**Goal of the exercise:** If a line in the entries below includes "counters", pick it out and copy it.

***

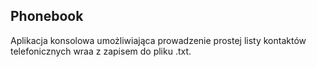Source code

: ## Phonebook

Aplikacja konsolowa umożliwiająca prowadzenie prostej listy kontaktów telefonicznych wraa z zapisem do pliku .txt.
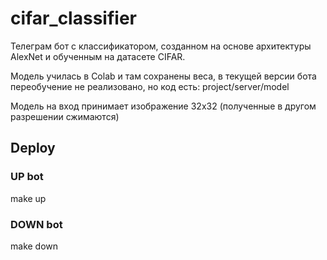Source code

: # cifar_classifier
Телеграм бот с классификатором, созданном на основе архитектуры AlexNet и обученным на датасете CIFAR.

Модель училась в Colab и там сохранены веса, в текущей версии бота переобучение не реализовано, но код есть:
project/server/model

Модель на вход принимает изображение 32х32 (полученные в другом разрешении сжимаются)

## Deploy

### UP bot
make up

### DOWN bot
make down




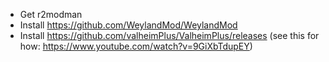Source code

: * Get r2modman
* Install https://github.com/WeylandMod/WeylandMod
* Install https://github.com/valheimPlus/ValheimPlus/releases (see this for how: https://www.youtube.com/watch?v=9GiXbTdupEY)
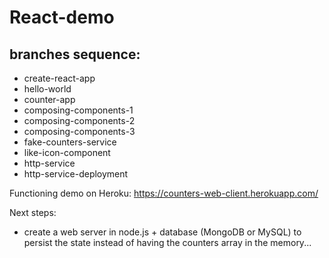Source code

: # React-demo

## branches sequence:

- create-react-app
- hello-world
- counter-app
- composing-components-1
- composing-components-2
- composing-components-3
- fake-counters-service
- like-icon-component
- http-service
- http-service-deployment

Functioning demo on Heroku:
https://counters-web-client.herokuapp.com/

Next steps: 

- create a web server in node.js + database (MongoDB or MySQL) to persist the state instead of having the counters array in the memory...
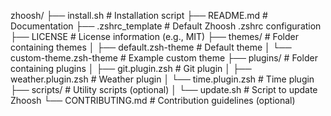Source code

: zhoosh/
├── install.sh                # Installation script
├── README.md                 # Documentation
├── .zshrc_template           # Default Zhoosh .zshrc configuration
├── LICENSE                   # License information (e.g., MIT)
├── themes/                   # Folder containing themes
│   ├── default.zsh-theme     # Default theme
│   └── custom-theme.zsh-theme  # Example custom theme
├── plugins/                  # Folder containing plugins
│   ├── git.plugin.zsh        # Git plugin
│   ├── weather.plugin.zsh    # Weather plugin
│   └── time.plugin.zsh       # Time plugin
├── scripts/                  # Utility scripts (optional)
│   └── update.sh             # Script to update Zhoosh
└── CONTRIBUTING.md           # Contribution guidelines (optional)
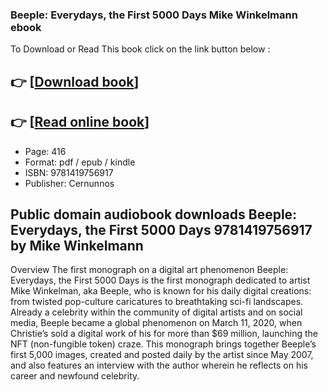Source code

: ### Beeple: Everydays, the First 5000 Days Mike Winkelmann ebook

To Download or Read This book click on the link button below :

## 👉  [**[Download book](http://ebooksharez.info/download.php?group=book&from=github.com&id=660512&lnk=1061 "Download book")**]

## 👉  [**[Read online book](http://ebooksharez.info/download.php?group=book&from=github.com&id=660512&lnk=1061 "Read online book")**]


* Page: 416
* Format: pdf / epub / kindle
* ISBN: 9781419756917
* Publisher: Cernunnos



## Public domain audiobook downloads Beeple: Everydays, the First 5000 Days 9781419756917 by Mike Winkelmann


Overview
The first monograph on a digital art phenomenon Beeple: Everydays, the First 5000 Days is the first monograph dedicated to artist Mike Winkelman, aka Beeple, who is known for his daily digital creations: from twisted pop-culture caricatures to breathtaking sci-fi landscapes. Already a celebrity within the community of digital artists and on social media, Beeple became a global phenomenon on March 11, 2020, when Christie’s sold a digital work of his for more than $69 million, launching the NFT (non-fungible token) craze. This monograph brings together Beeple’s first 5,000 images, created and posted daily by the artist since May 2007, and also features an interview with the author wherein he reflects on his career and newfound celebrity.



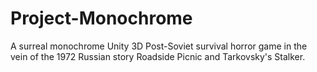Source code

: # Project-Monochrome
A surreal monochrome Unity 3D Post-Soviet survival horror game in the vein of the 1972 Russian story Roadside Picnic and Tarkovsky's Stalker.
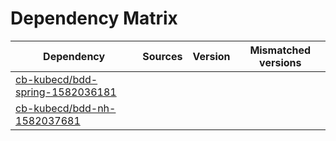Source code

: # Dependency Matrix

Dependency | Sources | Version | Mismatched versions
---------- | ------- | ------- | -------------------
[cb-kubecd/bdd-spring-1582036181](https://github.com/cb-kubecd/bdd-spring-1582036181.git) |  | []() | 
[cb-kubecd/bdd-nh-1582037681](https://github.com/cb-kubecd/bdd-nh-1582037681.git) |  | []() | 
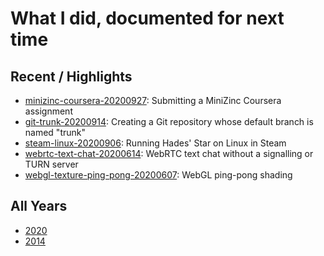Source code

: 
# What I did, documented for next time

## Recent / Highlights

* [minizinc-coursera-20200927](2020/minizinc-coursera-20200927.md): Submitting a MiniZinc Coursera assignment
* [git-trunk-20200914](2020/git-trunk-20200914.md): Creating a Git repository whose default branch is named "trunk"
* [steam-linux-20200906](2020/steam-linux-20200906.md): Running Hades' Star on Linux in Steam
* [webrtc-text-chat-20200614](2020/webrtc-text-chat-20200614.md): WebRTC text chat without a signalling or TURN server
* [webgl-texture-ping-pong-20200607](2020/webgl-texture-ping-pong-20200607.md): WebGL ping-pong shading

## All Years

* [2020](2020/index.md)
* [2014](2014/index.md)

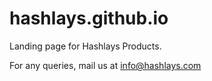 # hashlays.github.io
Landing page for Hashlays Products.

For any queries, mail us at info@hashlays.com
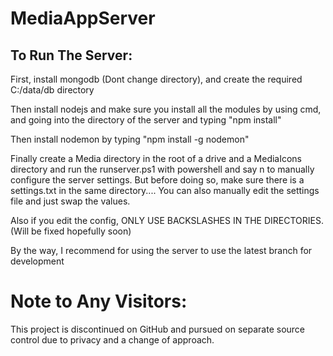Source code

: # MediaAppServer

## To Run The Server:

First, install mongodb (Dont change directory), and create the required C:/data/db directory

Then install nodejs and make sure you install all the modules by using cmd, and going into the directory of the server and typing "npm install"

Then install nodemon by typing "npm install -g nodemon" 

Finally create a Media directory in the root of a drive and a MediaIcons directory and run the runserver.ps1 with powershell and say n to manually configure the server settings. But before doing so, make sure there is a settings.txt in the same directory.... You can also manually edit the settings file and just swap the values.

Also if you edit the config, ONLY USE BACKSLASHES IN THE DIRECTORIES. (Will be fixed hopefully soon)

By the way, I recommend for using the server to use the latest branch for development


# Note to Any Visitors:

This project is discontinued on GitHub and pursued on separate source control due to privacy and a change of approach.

***

**The completed task:**
- fake-counters-service
https://counters-web-client.herokuapp.com/
- create a web server in node.js + database (MongoDB or MySQL) to persist the state instead of having the counters array in the memory...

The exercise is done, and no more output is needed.